The long arm of the law caught up with the presiding judge of Guihulngan City, Negros Oriental who, even after he had retired, was sanctioned by the Supreme Court for gross inefficiency and gross ignorance of the law due to his failure to promptly decide cases.
In a per curiam resolution promulgated last September 1, the High Court forfeited the retirement benefits, except accrued leave credits, of Judge Mario O. Trinidad as penalty for his offenses. He was also perpetually barred from re-employment in any public office. The Court can longer impose the extreme penalty of dismissal from service as Trinidad has compulsory retired last January 19.
The Court reminded all judges that the Court has adopted rules, circulars, and guidelines for them to follow in order to expedite the resolution of cases and such are intended to render fair, just and swift justice to give meaning to the very purpose of the Court’s existence as dispenser of justice. Hence, even with a judge’s retirement, it will not stop the Court from imposing the proper penalty to those found to be in discord with the Court’s policies.
The judicial audit team from the Office of the Court Administrator (OCA) conducted a spot audit of the cases in Guihulngan City RTC, Branch 64, presided by Judge Trinidad and found, among others, that two of the five decided civil cases were already overdue as of the judicial audit in August 2019, and that 46 of the 49 cases submitted/deemed submitted for resolution have remained pending and unresolved beyond the reglementary period.
The Court gave weight on the findings of OCA which pointed out that Judge Trinidad failed to give any justifiable reason for the delay. It held that the facts are undisputed based on court records and that the irregularities speak for themselves and require no in-depth discussion.

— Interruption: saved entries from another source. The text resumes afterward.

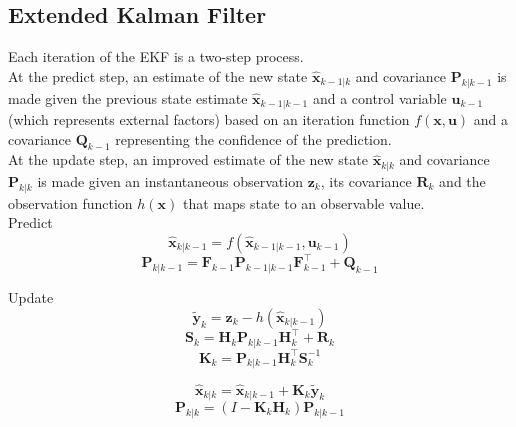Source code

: \documentclass[letterpaper,12pt]{article} %
\begin{document}
\subsection{Extended Kalman Filter}

Each iteration of the EKF is a two-step process.\\

At the predict step, an estimate of the new state $ \hat{\boldsymbol{x}}_{k-1|k} $ and covariance $ \boldsymbol{P}_{k|k-1} $ is made given the previous state estimate $ \hat{\boldsymbol{x}}_{k-1|k-1} $ and a control variable $  \boldsymbol{u}_{k-1} $ (which represents external factors) based on an iteration function $ f(\boldsymbol{x}, \boldsymbol{u}) $ and a covariance $ \boldsymbol{Q}_{k-1} $ representing the confidence of the prediction.\\

At the update step, an improved estimate of the new state $ \hat{\boldsymbol{x}}_{k|k} $ and covariance $ \boldsymbol{P}_{k|k} $ is made given an instantaneous observation $ \boldsymbol{z}_{k} $, its covariance $ \boldsymbol{R}_{k} $ and the observation function $ h(\boldsymbol{x}) $ that maps state to an observable value.\\

Predict
\begin{equation}
\hat{\boldsymbol{x}}_{k|k-1} = f(\hat{\boldsymbol{x}}_{k-1|k-1}, \boldsymbol{u}_{k-1})
\end{equation}
\begin{equation}
\boldsymbol{P}_{k|k-1} =  {\boldsymbol{F}_{k-1}} \boldsymbol{P}_{k-1|k-1}{\boldsymbol{F}_{k-1}^\top} + \boldsymbol{Q}_{k-1}
\end{equation}

Update
\begin{equation}
\tilde{\boldsymbol{y}}_{k} = \boldsymbol{z}_{k} - h(\hat{\boldsymbol{x}}_{k|k-1})
\end{equation}
\begin{equation}
\boldsymbol{S}_{k} = \boldsymbol{H}_{k}\boldsymbol{P}_{k|k-1}\boldsymbol{H}_{k}^\top + \boldsymbol{R}_{k}
\end{equation}
\begin{equation}
\boldsymbol{K}_{k} = \boldsymbol{P}_{k|k-1}\boldsymbol{H}_{k}^\top\boldsymbol{S}_{k}^{-1}
\end{equation}

\begin{equation}
\hat{\boldsymbol{x}}_{k|k} = \hat{\boldsymbol{x}}_{k|k-1} + \boldsymbol{K}_{k}\tilde{\boldsymbol{y}}_{k}
\end{equation}
\begin{equation}
\boldsymbol{P}_{k|k} = (I - \boldsymbol{K}_{k} \boldsymbol{H}_{k}) \boldsymbol{P}_{k|k-1}
\end{equation}\\
\end{document}
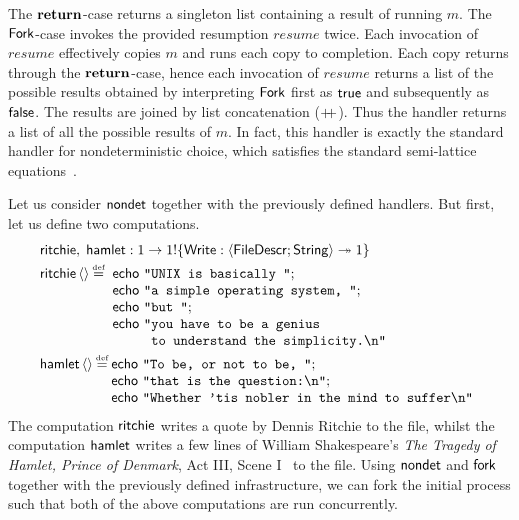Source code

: \documentclass[12pt,phd,lfcs,twoside,openright,logo,leftchapter,normalheadings]{infthesis}
\theoremstyle{plain}
\theoremstyle{definition}
\begin{document}
%
The $\mathbf{return}$-case returns a singleton list containing a result of
running $m$.
%
The $\mathsf{Fork}$-case invokes the provided resumption $resume$ twice. Each
invocation of $resume$ effectively copies $m$ and runs each copy to
completion. Each copy returns through the $\mathbf{return}$-case, hence each
invocation of $resume$ returns a list of the possible results obtained
by interpreting $\mathsf{Fork}$ first as $\mathsf{true}$ and subsequently as
$\mathsf{false}$. The results are joined by list concatenation ($\mathbin{+\!\!+}$).
%
Thus the handler returns a list of all the possible results of $m$.
%
In fact, this handler is exactly the standard handler for
nondeterministic choice, which satisfies the standard semi-lattice
equations~\cite{PlotkinP09,PlotkinP13}.

Let us consider $\mathsf{nondet}$ together with the previously defined
handlers. But first, let us define two computations.
%
\[
  \bl
    \quoteRitchie,\;\quoteHamlet : \UnitType \to \UnitType \eff \{\Write: \Record{\UFD;\String} \opto \UnitType\} \smallskip\\
    \quoteRitchie\,\Unit \defas
      \ba[t]{@{~}l}
        \echo~\strlit{UNIX is basically };\\
        \echo~\strlit{a simple operating system, };\\
        \echo~\strlit{but };\\
        \echo~\texttt{"}
          \ba[t]{@{}l}
             \texttt{you have to be a genius }\\
             \texttt{to understand the simplicity.\nl{}"}
          \ea
      \ea \smallskip\\
    \quoteHamlet\,\Unit \defas
      \ba[t]{@{}l}
        \echo~\strlit{To be, or not to be, };\\
        \echo~\strlit{that is the question:\nl};\\
        \echo~\strlit{Whether 'tis nobler in the mind to suffer\nl}
      \ea
  \el
\]
%
The computation $\mathsf{ritchie}$ writes a quote by Dennis Ritchie to
the file, whilst the computation $\mathsf{hamlet}$ writes a few lines of
William Shakespeare's \emph{The Tragedy of Hamlet, Prince of Denmark},
Act III, Scene I~\cite{Shakespeare6416} to the file.
%
Using $\mathsf{nondet}$ and $\mathsf{fork}$ together with the previously defined
infrastructure, we can fork the initial process such that both of the
above computations are run concurrently.
%
\end{document}
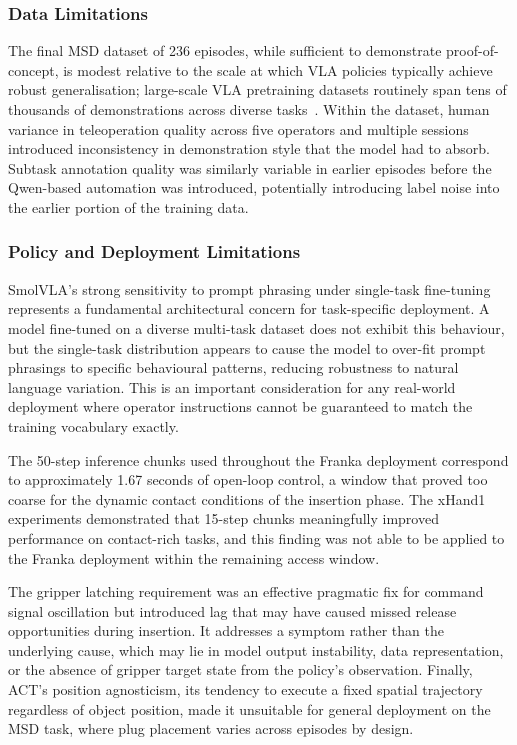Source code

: \documentclass[conference]{IEEEtran}
\begin{document}
\subsubsection{Data Limitations}

The final MSD dataset of 236 episodes, while sufficient to demonstrate proof-of-concept, is modest relative to the scale at which VLA policies typically achieve robust generalisation; large-scale VLA pretraining datasets routinely span tens of thousands of demonstrations across diverse tasks~\cite{brohan2023rt2, black2026pi0visionlanguageactionflowmodel}. Within the dataset, human variance in teleoperation quality across five operators and multiple sessions introduced inconsistency in demonstration style that the model had to absorb. Subtask annotation quality was similarly variable in earlier episodes before the Qwen-based automation was introduced, potentially introducing label noise into the earlier portion of the training data.

\subsubsection{Policy and Deployment Limitations}

SmolVLA's strong sensitivity to prompt phrasing under single-task fine-tuning represents a fundamental architectural concern for task-specific deployment. A model fine-tuned on a diverse multi-task dataset does not exhibit this behaviour, but the single-task distribution appears to cause the model to over-fit prompt phrasings to specific behavioural patterns, reducing robustness to natural language variation. This is an important consideration for any real-world deployment where operator instructions cannot be guaranteed to match the training vocabulary exactly.

The 50-step inference chunks used throughout the Franka deployment correspond to approximately 1.67 seconds of open-loop control, a window that proved too coarse for the dynamic contact conditions of the insertion phase. The xHand1 experiments demonstrated that 15-step chunks meaningfully improved performance on contact-rich tasks, and this finding was not able to be applied to the Franka deployment within the remaining access window.

The gripper latching requirement was an effective pragmatic fix for command signal oscillation but introduced lag that may have caused missed release opportunities during insertion. It addresses a symptom rather than the underlying cause, which may lie in model output instability, data representation, or the absence of gripper target state from the policy's observation. Finally, ACT's position agnosticism, its tendency to execute a fixed spatial trajectory regardless of object position, made it unsuitable for general deployment on the MSD task, where plug placement varies across episodes by design.
\end{document}
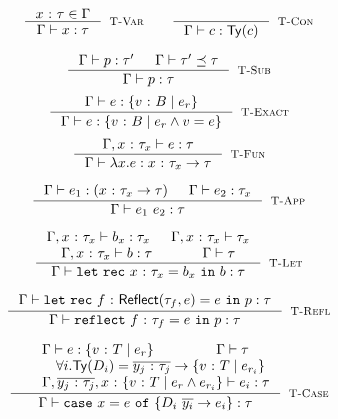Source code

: \hfill{\fbox{\hastype{\env}{\prog}{\typ}}}\\
$$
\inference{
	\tbind{x}{\gtyp}\in\env
}{
	\hastype{\env}{x}{\gtyp}
}[\rtvar]
\qquad
\inference{
}{
	\hastype{\env}{c}{\constty{c}}
}[\rtconst]
$$

$$
\inference{
	\hastype{\env}{\prog}{\typ'} &
	\issubtype{\env}{\typ'}{\typ}
}{
	\hastype{\env}{\prog}{\typ}
}[\rtsub]
$$
$$
\inference{
	\hastype{\env}{e}{\tref{v}{\btyp}{\reft_r}}
}{
	\hastype{\env}{e}{\tref{v}{\btyp}{\reft_r\land v = e}}
}[\rtexact]
$$
$$
\inference{
	\hastype{\env, \tbind{x}{\typ_x}}{e}{\typ}
}{
	\hastype{\env}{\efun{x}{\typ}{e}}{\tfun{x}{\typ_x}{\typ}}
}[\rtfun]
$$

$$
\inference{
	\hastype{\env}{e_1}{(\tfun{x}{\typ_x}{\typ})} &&
	\hastype{\env}{e_2}{\typ_x}
}{
	\hastype{\env}{e_1\ e_2}{\typ}
}[\rtapp]
$$

$$
\inference
	{\hastype{\env, \tbind{x}{\gtyp_x}}{\bd_x}{\gtyp_x} &
	 \iswellformed{\env, \tbind{x}{\gtyp_x}}{\typ_x} \\
	 \hastype{\env, \tbind{x}{\gtyp_x}}{\bd}{\gtyp} &
	 \iswellformed{\env}{\typ}}
	{\hastype{\env}{\eletb{x}{\gtyp_x}{\bd_x}{\bd}}{\typ}}
	[\rtlet]
$$

$$
\inference
	{\hastype{\env}
	 				 {\eletb{f}{\exacttype{\gtyp_f}{e}}{e}{\prog}}
					 {\typ}
	}
	{\hastype{\env}
					 {\erefb{f}{\gtyp_f}{e}{\prog}}
					 {\typ}
	}[\rtreflect]
$$

$$
\inference{
	\hastype{\env}{e}{\tref{v}{T}{e_r}} & \iswellformed{\env}{\typ} \\
	& \forall i. \constty{\dc_i} = \tfunbasic{\overline{\tbind{y_j}{\typ_j}}}{\tref{v}{T}{e_{r_i}}} \\
	& \hastype{\env, \overline{\tbind{y_j}{\typ_j}}, \tbind{x}{\tref{v}{T}{e_r \land e_{r_i}}} }{e_i}{\typ}
}{
	\hastype{\env}{\ecase{x}{e}{\dc_i}{\overline{y_i}}{e_i}}{\typ}
}[\rtcase]
$$
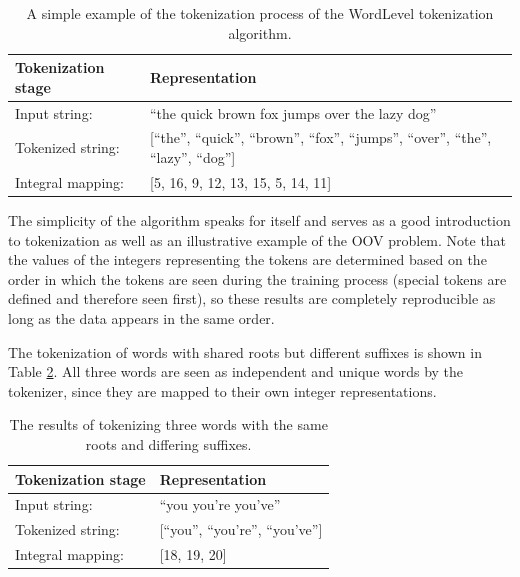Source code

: \documentclass[12pt]{article}
\begin{document}
\begin{table}[!t]
    \centering
    \begin{tabular}{l l}
        \toprule
        Tokenization stage & Representation                                                                            \\
        \midrule
        Input string:      & ``the quick brown fox jumps over the lazy dog''                                           \\
        Tokenized string:  & [``the'', ``quick'', ``brown'', ``fox'', ``jumps'', ``over'', ``the'', ``lazy'', ``dog''] \\
        Integral mapping:  & [5, 16, 9, 12, 13, 15, 5, 14, 11]                                                         \\
        \bottomrule
    \end{tabular}
    \caption{A simple example of the tokenization process of the WordLevel tokenization algorithm.}
    \label{tab:wordlevel_tokenization_example}
\end{table}

The simplicity of the algorithm speaks for itself and serves as a good introduction to tokenization as well as an illustrative example of the OOV
problem. Note that the values of the integers representing the tokens are determined based on the order in which the tokens are seen during the
training process (special tokens are defined and therefore seen first), so these results are completely reproducible as long as the data appears in
the same order.

The tokenization of words with shared roots but different suffixes is shown in Table \ref{tab:wordlevel_tokenization_shared_roots_example}. All three
words are seen as independent and unique words by the tokenizer, since they are mapped to their own integer representations.

\begin{table}[!t]
    \centering
    \begin{tabular}{l l}
        \toprule
        Tokenization stage & Representation                    \\
        \midrule
        Input string:      & ``you you're you've''             \\
        Tokenized string:  & [``you'', ``you're'', ``you've''] \\
        Integral mapping:  & [18, 19, 20]                      \\
        \bottomrule
    \end{tabular}
    \caption{The results of tokenizing three words with the same roots and differing suffixes.}
    \label{tab:wordlevel_tokenization_shared_roots_example}
\end{table}
\end{document}
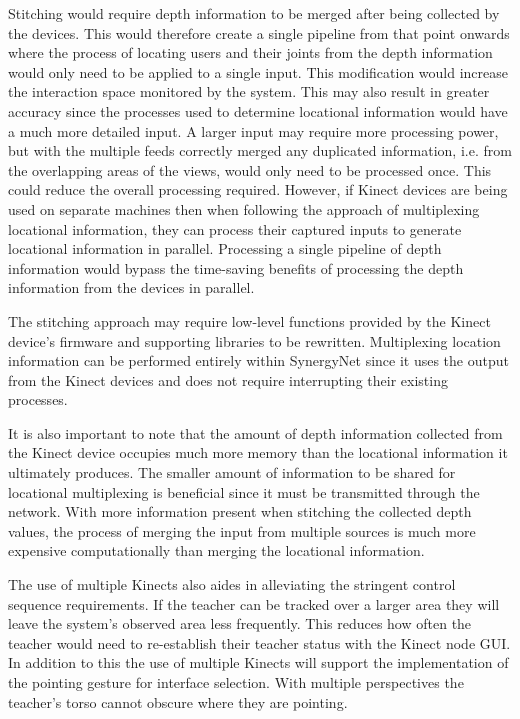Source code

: \documentclass[link]{IWCOMP}
\begin{document}
Stitching would require depth information to be merged after being collected by the devices.
This would therefore create a single pipeline from that point onwards where the process of locating users and their joints from the depth information would only need to be applied to a single input.
This modification would increase the interaction space monitored by the system.
This may also result in greater accuracy since the processes used to determine locational information would have a much more detailed input.
A larger input may require more processing power, but with the multiple feeds correctly merged any duplicated information, i.e. from the overlapping areas of the views, would only need to be processed once.
This could reduce the overall processing required.
However, if Kinect devices are being used on separate machines then when following the approach of multiplexing locational information, they can process their captured inputs to generate locational information in parallel.
Processing a single pipeline of depth information would bypass the time-saving benefits of processing the depth information from the devices in parallel.

The stitching approach may require low-level functions provided by the Kinect device's firmware and supporting libraries to be rewritten.
Multiplexing location information can be performed entirely within SynergyNet since it uses the output from the Kinect devices and does not require interrupting their existing processes.

It is also important to note that the amount of depth information collected from the Kinect device occupies much more memory than the locational information it ultimately produces.
The smaller amount of information to be shared for locational multiplexing is beneficial since it must be transmitted through the network.
With more information present when stitching the collected depth values, the process of merging the input from multiple sources is much more expensive computationally than merging the locational information.

The use of multiple Kinects also aides in alleviating the stringent control sequence requirements.
If the teacher can be tracked over a larger area they will leave the system's observed area less frequently.
This reduces how often the teacher would need to re-establish their teacher status with the Kinect node GUI.
In addition to this the use of multiple Kinects will support the implementation of the pointing gesture for interface selection.
With multiple perspectives the teacher's torso cannot obscure where they are pointing.
\end{document}
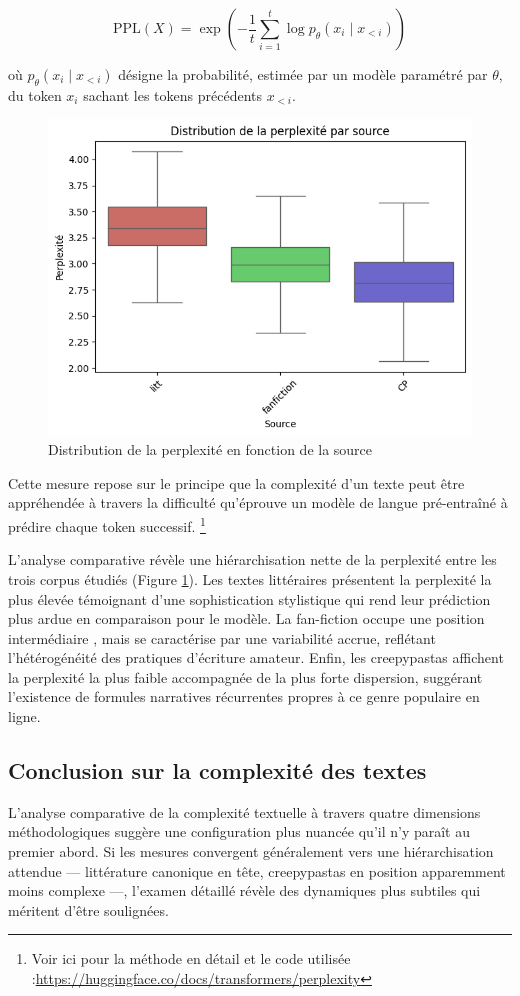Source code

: \documentclass[12pt,a4paper,oneside,titlepage]{book} %
\begin{document}
\[
\text{PPL}(X) = \exp\left( -\frac{1}{t} \sum_{i=1}^{t} \log p_\theta(x_i \mid x_{<i}) \right)
\]

où \( p_\theta(x_i \mid x_{<i}) \) désigne la probabilité, estimée par un modèle paramétré par \( \theta \), du token \( x_i \) sachant les tokens précédents \( x_{<i} \).

\begin{figure}
    \centering
    \includegraphics[width=0.5\linewidth]{illustration/perplexity_source.png}
    \caption{Distribution de la perplexité en fonction de la source}
    \label{fig:perplexity}
\end{figure}

Cette mesure repose sur le principe que la complexité d'un texte peut être appréhendée à travers la difficulté qu'éprouve un modèle de langue pré-entraîné à prédire chaque token successif. \footnote{Voir ici pour la méthode en détail et le code utilisée :\url{https://huggingface.co/docs/transformers/perplexity}}

L'analyse comparative révèle une hiérarchisation nette de la perplexité entre les trois corpus étudiés (Figure \ref{fig:perplexity}). Les textes littéraires présentent la perplexité la plus élevée témoignant d'une sophistication stylistique qui rend leur prédiction plus ardue en comparaison pour le modèle. La fan-fiction occupe une position intermédiaire , mais se caractérise par une variabilité accrue, reflétant l'hétérogénéité des pratiques d'écriture amateur. Enfin, les creepypastas affichent la perplexité la plus faible accompagnée de la plus forte dispersion, suggérant l'existence de formules narratives récurrentes propres à ce genre populaire en ligne. 


\subsection{Conclusion sur la complexité des textes}

L'analyse comparative de la complexité textuelle à travers quatre dimensions méthodologiques suggère une configuration plus nuancée qu'il n'y paraît au premier abord. Si les mesures convergent généralement vers une hiérarchisation attendue — littérature canonique en tête, creepypastas en position apparemment moins complexe —, l'examen détaillé révèle des dynamiques plus subtiles qui méritent d'être soulignées.
\end{document}
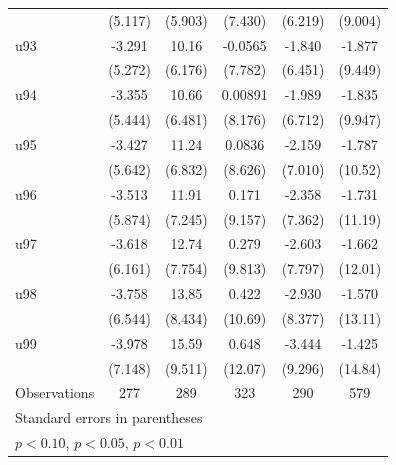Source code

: \begin{table}[htbp]
\begin{tabular}{l*{5}{c}}
                    &     (5.117)         &     (5.903)         &     (7.430)         &     (6.219)         &     (9.004)         \\
\addlinespace
u93                 &      -3.291         &       10.16\sym{*}  &     -0.0565         &      -1.840         &      -1.877         \\
                    &     (5.272)         &     (6.176)         &     (7.782)         &     (6.451)         &     (9.449)         \\
\addlinespace
u94                 &      -3.355         &       10.66\sym{*}  &     0.00891         &      -1.989         &      -1.835         \\
                    &     (5.444)         &     (6.481)         &     (8.176)         &     (6.712)         &     (9.947)         \\
\addlinespace
u95                 &      -3.427         &       11.24\sym{*}  &      0.0836         &      -2.159         &      -1.787         \\
                    &     (5.642)         &     (6.832)         &     (8.626)         &     (7.010)         &     (10.52)         \\
\addlinespace
u96                 &      -3.513         &       11.91         &       0.171         &      -2.358         &      -1.731         \\
                    &     (5.874)         &     (7.245)         &     (9.157)         &     (7.362)         &     (11.19)         \\
\addlinespace
u97                 &      -3.618         &       12.74         &       0.279         &      -2.603         &      -1.662         \\
                    &     (6.161)         &     (7.754)         &     (9.813)         &     (7.797)         &     (12.01)         \\
\addlinespace
u98                 &      -3.758         &       13.85         &       0.422         &      -2.930         &      -1.570         \\
                    &     (6.544)         &     (8.434)         &     (10.69)         &     (8.377)         &     (13.11)         \\
\addlinespace
u99                 &      -3.978         &       15.59         &       0.648         &      -3.444         &      -1.425         \\
                    &     (7.148)         &     (9.511)         &     (12.07)         &     (9.296)         &     (14.84)         \\
\midrule
Observations        &         277         &         289         &         323         &         290         &         579         \\
\bottomrule
\multicolumn{6}{l}{\footnotesize Standard errors in parentheses}\\
\multicolumn{6}{l}{\footnotesize \sym{*} \(p<0.10\), \sym{**} \(p<0.05\), \sym{***} \(p<0.01\)}\\
\end{tabular}
\end{table}
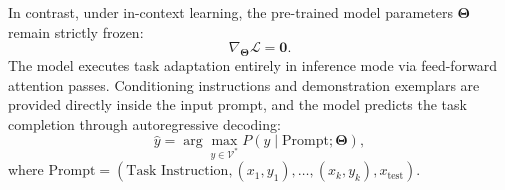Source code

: \documentclass[../../../main.tex]{subfiles}
\begin{document}
In contrast, under in-context learning, the pre-trained model parameters $\boldsymbol{\Theta}$ remain strictly frozen:
\begin{equation}
\nabla_{\boldsymbol{\Theta}} \mathcal{L} = \mathbf{0}.
\label{eq:frozen_parameters}
\end{equation}
The model executes task adaptation entirely in inference mode via feed-forward attention passes. Conditioning instructions and demonstration exemplars are provided directly inside the input prompt, and the model predicts the task completion through autoregressive decoding:
\begin{equation}
\hat{y} = \arg\max_{y \in \mathcal{V}^*} P(y \mid \text{Prompt}; \boldsymbol{\Theta}),
\label{eq:icl_generation}
\end{equation}
where $\text{Prompt} = (\text{Task Instruction}, (x_1, y_1), \dots, (x_k, y_k), x_{\text{test}})$.
\end{document}
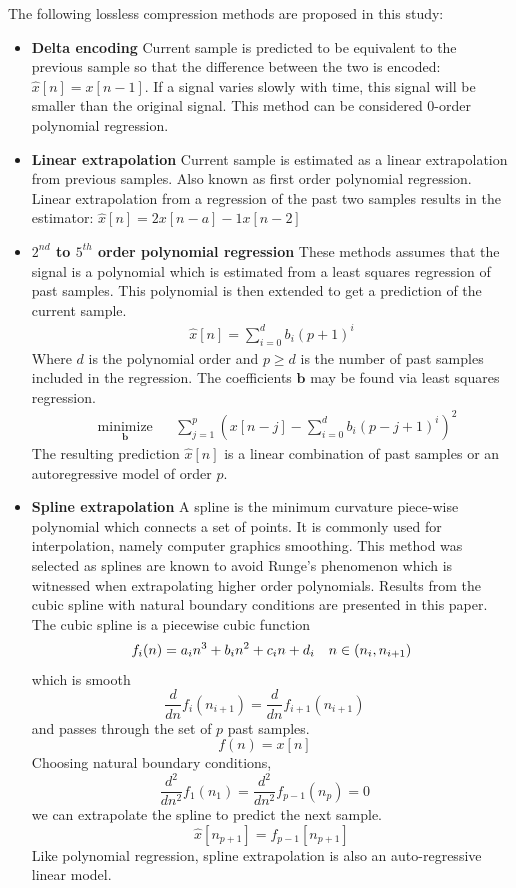 \documentclass[journal]{IEEEtran}
\begin{document}
The following lossless compression methods are proposed in this study:
\begin{itemize}
  \item \textbf{Delta encoding} Current sample is predicted to be equivalent to the previous sample so that the difference between the two is encoded: $\hat{x}[n] = x[n-1]$. If a signal varies slowly with time, this signal will be smaller than the original signal. This method can be considered 0-order polynomial regression.
  \item \textbf{Linear extrapolation} Current sample is estimated as a linear extrapolation from previous samples. Also known as first order polynomial regression. Linear extrapolation from a regression of the past two samples results in the estimator: $\hat{x}[n] = 2x[n-a] - 1x[n-2]$ 
  \item \textbf{\boldmath$2^{nd}$ to \boldmath$5^{th}$ order polynomial regression} These methods assumes that the signal is a polynomial which is estimated from a least squares regression of past samples. This polynomial is then extended to get a prediction of the current sample.
\begin{equation*}
\begin{aligned}
\hat{x}[n] = \sum_{i=0}^{d}b_i(p+1)^i
\end{aligned}
\end{equation*}
Where $d$ is the polynomial order and $p \geq d$ is the number of past samples included in the regression. The coefficients $\mathbf{b}$ may be found via least squares regression.
\begin{equation*}
\begin{aligned}
& \underset{\mathbf{b}}{\text{minimize}}
& & \sum_{j=1}^{p} \left( x[n-j] - \sum_{i=0}^{d} b_i(p-j+1)^i \right)^2
\end{aligned}
\end{equation*}
The resulting prediction $\hat{x}[n]$ is a linear combination of past samples or an autoregressive model of order $p$.


  \item \textbf{Spline extrapolation} A spline is the minimum curvature piece-wise polynomial which connects a set of points. It is commonly used for interpolation, namely computer graphics smoothing. This method was selected as splines are known to avoid Runge's phenomenon which is witnessed when extrapolating higher order polynomials. Results from the cubic spline with natural boundary conditions are presented in this paper. The cubic spline is a piecewise cubic function 
$$
f_i(n) = a_in^3  + b_in^2 + c_in + d_i \quad n \in(n_i, n_{i+1}) \\
$$
which is smooth
$$
\frac{d}{dn} f_i(n_{i+1}) = \frac{d}{dn} f_{i+1}(n_{i+1}) \quad
$$
and passes through the set of $p$ past samples.
$$
f(n) = x[n] \quad
$$
Choosing natural boundary conditions,
$$
\frac{d^2}{dn^2}f_1(n_1) = \frac{d^2}{dn^2}f_{p-1}(n_p) = 0 \quad
$$
we can extrapolate the spline to predict the next sample.
$$
\hat{x}[n_{p+1}] = f_{p-1}[n_{p+1}]
$$
Like polynomial regression, spline extrapolation is also an auto-regressive linear model.
\end{itemize}
\end{document}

The Court held that the Constitution expressly provides that all lower courts should decide or resolve cases or matters within three months from date of submission. It further held that Section 5, Canon 6 of the New Code of Judicial Conduct and Administrative Circular No. 13-87 similarly provide that judges should promptly dispose of the cases.
The Court said that delay in the disposition of cases is a major culprit in the erosion of public faith and confidence in the judicial system. It further said that Judge Trinidad’s explanations cannot exculpate him from his administrative liability because the inordinate delay was not just in terms of days or months but in years.
On the ground of gross ignorance of the law, the Court found that Judge Trinidad violated issuances by OCA. Among others, he issued an order archiving a criminal case for the reason that the accused had jumped bail. Under OCA Circular No. 89-2004, a case may only be archived if the accused jumped bail before arraignment and the person cannot be arrested by the bondsman. In the said case, the accused was already arraigned prior to jumping bail, hence, the judge should have conducted trial in absentia, in accordance with Section 14(2), Article III of the 1987 Constitution.
The OCA audit team also reported Judge Trinidad failed to conduct pre-trial in cases involving annulment and nullity of marriages. A pre-trial is a mandatory state of the proceedings as explicitly directed under Section 2, rule 18 of the rules of Court and under Section 11 (1) of A.M. No. 02-11-10-SC, Rule on Declaration of Absolute Nullity of Void Marriages and Annulment of Voidable Marriages.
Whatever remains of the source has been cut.